== GIVEN DATA ==

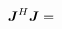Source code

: \documentclass[useAMS,usenatbib]{mn2e}
\newcommand{\mat}[1]{{\bmath{#1}}}
\newcommand{\JJ}{\mat{J}} %
\newcommand{\JHJ}{\JJ^H\JJ} %
\newcommand{\AUGx}[1]{\mathbf{\breve{#1}}}
\newcommand{\RRr}{\AUGx{R}}
\newcommand{\Rop}[1]{\mathcal{R}_{{#1}}}
\newcommand{\Lop}[1]{\mathcal{L}_{{#1}}}
\numberwithin{equation}{section} %
\providecommand{\DIFdelbegin}{} %
\providecommand{\DIFdelend}{} %
\begin{document}
\DIFdelend \begin{equation}
\label{eq:JHJ:pol}
\JHJ = \DIFdelbegin %
\end{equation}%


\end{document}

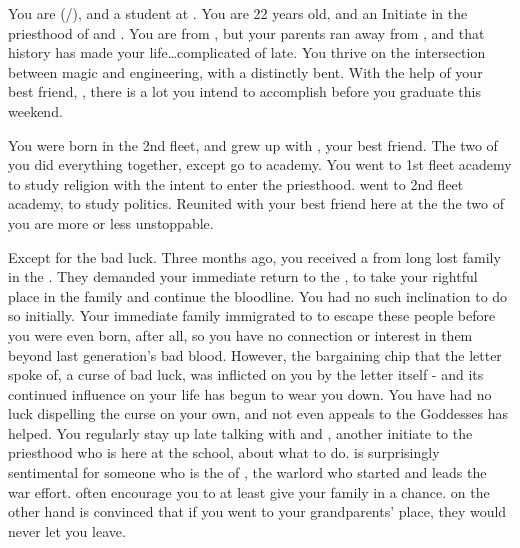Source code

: \documentclass[char]{GL2020}
\begin{document}
\name{\cInitiate{}}



You are \cInitiate{\full} (\cInitiate{\they}/\cInitiate{\them}), and a student at \pSchool{}. You are 22 years old, and an Initiate in the priesthood of \cEbb{} and \cFlow{}. You are from \pShip{}, but your parents ran away from \pFarm{}, and that history has made your life\ldots complicated of late. You thrive on the intersection between magic and engineering, with a distinctly \pShip{} bent. With the help of your best friend, \cPresident{\full}, there is a lot you intend to accomplish before you graduate this weekend.

You were born in the 2nd fleet, and grew up with \cPresident{}, your best friend. The two of you did everything together, except go to academy. You went to 1st fleet academy to study religion with the intent to enter the priesthood. \cPresident{\They} went to 2nd fleet academy, to study politics. Reunited with your best friend here at the \pSchool{} the two of you are more or less unstoppable. 

Except for the bad luck. Three months ago, you received a \iCursedLetter{} from long lost family in the \pFarm{}. They demanded your immediate return to the \pFarm{}, to take your rightful place in the family and continue the bloodline. You had no such inclination to do so initially. Your immediate family immigrated to \pShip{} to escape these people before you were even born, after all, so you have no connection or interest in them beyond last generation’s bad blood. However, the bargaining chip that the letter spoke of, a curse of bad luck, was inflicted on you by the letter itself - and its continued influence on your life has begun to wear you down. You have had no luck dispelling the curse on your own, and not even appeals to the Goddesses has helped. You regularly stay up late talking with \cPresident{} and \cWarlordDaughter{}, another initiate to the priesthood who is here at the school, about what to do. \cWarlordDaughter{} is surprisingly sentimental for someone who is the \cWarlordDaughter{\child} of \cLoud{\full}, the warlord who started and leads the \pShip{} war effort. \cWarlordDaughter{\They} often encourage\cWarlordDaughter{\plural} you to at least give your family in \pFarm{} a chance. \cPresident{} on the other hand is convinced that if you went to your grandparents' place, they would never let you leave.
\end{document}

===

Every line that holds the string "documentclass" must be copied from the records above.

▶ _RESULT OF THIS TASK_:
: \documentclass[useAMS,usenatbib]{mn2e}
: \documentclass[char]{GL2020}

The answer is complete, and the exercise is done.